Культурная революция по сию пору предстаёт в либеральной версии набором шокирующих кадров. Горят костры из «вредных» книг. Профессора и «творческая интеллигенция» понуро отправляются в деревни – на «трудовое перевоспитание». Улицы Пекина, Шанхая, Гуанчжоу охвачены бешеным поиском контрреволюционеров и пораженцев. Ну и, конечно, главные фигуранты событий – «хунвэйбины» - студенты, старшеклассники школ, юные рабочие, осуществляющие новый культурный передел. Так – как трагедия культуры перед натиском варваров – выглядит Китай той поры и в современных китайских фильмах, таких как «Прощай, моя наложница» Чена Кайге и «Бальзак и портниха-китаяночка» Дая Сиджи.


"Гуманисты", говорящие о преступлениях Мао и «Банды четырёх», лишь делают вид, что не понимают железной необходимости радикальных шагов в ещё пять минут назад феодальном Китае, окружённом прочным кольцом империалистического Запада и мещанского ревизионистского Советского Союза. Экономическая политика «большого скачка» требовала не только мобилизации в мировой гонке. Буквально, нужно было «перескочить» из 13 века в 20-й. «Чтобы выпрямить, нужно перегнуть» – этот броский афоризм Мао означал невозможность таких чудес без решительного пересмотра культурной политики. Репрессии против образованных слоёв, в старом Китае надёжно удерживавших бесчеловечное господство, - историческое жертвоприношение, архаизирующе-модернизнизирующее, на поверхностный взгляд, движение народной власти. Другая, антиконфуцианская, формула – «не сведение двух к одному, а нахождение в одном двух» – проливает свет на парадоксальный гуманизм маоистов. Культурная революция ставила целью выкорчевать бюрократию, которая мешает живому революционному творчеству масс. Это далеко идущее, лишь в малой степени в ходе событий выполненное, намерение дополнено ещё более предельной мыслью Мао. О том, что, может быть, нет единой человеческой природы – есть, отдельно, буржуазная и пролетарская. Так что либеральные авторы явно недооценивают взрывной и в чём-то нестерпимой силы китайского опыта.

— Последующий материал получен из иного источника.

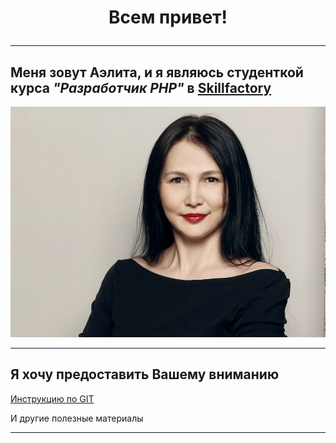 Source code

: 
<h1 align="center"> Всем привет!</ph1>

---

## Меня зовут Аэлита, и я являюсь студенткой курса *"Разработчик PHP"*  в [Skillfactory](https://skillfactory.ru/)

![](./assets/123.jpg)


--- 

## Я хочу предоставить Вашему вниманию
[Инструкцию по GIT](./gitmain.md)

И другие полезные материалы 

---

Чего не скажешь о мыслителях, не нанятых успокоить буржуазное сознание. Таких, к примеру, как Ален Бадью, ученик великого марксиста 60-х Луи Альтюссера, в прошлом – лидер французских маоистов. Спустя двадцать лет, размышляя над политической загадкой культурной революции и Мая-68, он пишет: «Мы заведомо пребываем в неизвестности относительно их политического наименования…Происходившее, хотя и осмысленное в определённой системе (марксизма-ленинизма), оставалась в ней не осмысляемо». Культурная революция в таком случае получается принципиально исторически новым (в оптимистическом ницшевском смысле – несвоевременным), открытым событием.

Смутное понимание этого находишь у самых неожиданных персон. Сложно понять, зачем Энди Уорхол – Великий Никто современного искусства – бесконечно множил на своих шёлковых принтах лицо Председателя Мао, наряду с логичными Мэрилин, Лиз и пресловутым супом. Он, аполитичное, но с равнодушием эталона чующее время существо, чувствовал в авторе фразы «пусть расцветают сто цветов» парадоксальное настоящее, что всегда уже одной ногой в будущем.